▸ Exercise directions
Pull each line containing "encrypted" from the data.

(Items from a data source)

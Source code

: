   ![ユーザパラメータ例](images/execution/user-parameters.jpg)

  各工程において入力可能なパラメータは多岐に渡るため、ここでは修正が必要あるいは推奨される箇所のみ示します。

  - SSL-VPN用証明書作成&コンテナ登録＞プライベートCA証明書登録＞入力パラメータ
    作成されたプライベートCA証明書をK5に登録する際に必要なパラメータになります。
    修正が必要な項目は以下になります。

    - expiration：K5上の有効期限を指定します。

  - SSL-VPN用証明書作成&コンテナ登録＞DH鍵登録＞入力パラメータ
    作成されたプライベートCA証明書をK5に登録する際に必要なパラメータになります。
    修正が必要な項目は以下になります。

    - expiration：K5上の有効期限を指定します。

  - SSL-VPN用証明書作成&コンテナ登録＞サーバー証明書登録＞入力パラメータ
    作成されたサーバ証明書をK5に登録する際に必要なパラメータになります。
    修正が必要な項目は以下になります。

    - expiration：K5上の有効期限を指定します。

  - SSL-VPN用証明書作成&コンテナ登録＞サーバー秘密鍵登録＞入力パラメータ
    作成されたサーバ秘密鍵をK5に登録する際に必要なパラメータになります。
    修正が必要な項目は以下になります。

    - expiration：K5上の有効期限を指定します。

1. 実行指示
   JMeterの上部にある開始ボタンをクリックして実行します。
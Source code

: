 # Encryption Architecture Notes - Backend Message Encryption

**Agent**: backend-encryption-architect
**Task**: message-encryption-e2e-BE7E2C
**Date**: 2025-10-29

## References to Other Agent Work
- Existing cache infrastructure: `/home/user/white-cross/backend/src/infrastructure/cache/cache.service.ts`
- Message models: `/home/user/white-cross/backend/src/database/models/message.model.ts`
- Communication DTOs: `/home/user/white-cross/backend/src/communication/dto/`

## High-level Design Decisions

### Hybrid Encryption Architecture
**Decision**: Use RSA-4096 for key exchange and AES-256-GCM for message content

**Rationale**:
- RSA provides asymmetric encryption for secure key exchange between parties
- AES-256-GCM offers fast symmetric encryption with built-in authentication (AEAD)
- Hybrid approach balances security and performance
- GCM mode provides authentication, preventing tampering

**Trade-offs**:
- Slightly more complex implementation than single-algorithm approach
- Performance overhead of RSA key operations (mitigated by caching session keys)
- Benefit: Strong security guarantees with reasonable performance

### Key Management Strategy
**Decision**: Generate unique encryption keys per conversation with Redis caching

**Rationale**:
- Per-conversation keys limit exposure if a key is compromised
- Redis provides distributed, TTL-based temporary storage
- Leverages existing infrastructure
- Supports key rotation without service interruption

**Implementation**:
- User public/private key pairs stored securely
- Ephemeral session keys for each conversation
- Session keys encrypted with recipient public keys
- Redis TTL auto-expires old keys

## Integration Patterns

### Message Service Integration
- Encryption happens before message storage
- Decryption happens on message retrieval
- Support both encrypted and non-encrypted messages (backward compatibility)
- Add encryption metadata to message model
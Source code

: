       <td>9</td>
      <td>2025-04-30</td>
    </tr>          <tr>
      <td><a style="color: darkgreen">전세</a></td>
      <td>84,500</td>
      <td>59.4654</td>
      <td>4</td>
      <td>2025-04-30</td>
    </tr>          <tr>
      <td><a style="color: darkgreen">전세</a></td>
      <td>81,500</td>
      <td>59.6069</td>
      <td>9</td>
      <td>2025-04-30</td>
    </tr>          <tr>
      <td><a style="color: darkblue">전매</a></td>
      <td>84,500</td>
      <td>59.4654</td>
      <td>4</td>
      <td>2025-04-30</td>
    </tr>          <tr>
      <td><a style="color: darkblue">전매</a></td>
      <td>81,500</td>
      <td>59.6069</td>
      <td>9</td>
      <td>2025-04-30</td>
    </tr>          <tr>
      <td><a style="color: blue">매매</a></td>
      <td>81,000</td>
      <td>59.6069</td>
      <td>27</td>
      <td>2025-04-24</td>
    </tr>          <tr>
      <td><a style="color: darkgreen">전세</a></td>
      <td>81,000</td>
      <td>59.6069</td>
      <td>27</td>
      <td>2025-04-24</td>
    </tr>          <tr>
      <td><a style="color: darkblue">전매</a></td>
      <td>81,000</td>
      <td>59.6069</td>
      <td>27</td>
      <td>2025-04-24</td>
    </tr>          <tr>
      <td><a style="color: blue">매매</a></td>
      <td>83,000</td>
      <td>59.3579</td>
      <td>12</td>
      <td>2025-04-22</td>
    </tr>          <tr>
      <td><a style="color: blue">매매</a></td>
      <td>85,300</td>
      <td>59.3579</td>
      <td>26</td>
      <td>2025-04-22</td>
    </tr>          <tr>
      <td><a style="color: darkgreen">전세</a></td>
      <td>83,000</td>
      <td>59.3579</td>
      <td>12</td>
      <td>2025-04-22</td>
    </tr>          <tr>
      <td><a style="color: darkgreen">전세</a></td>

▸ Result of the task
- Session keys encrypted with recipient public keys
- Support both encrypted and non-encrypted messages (backward compatibility)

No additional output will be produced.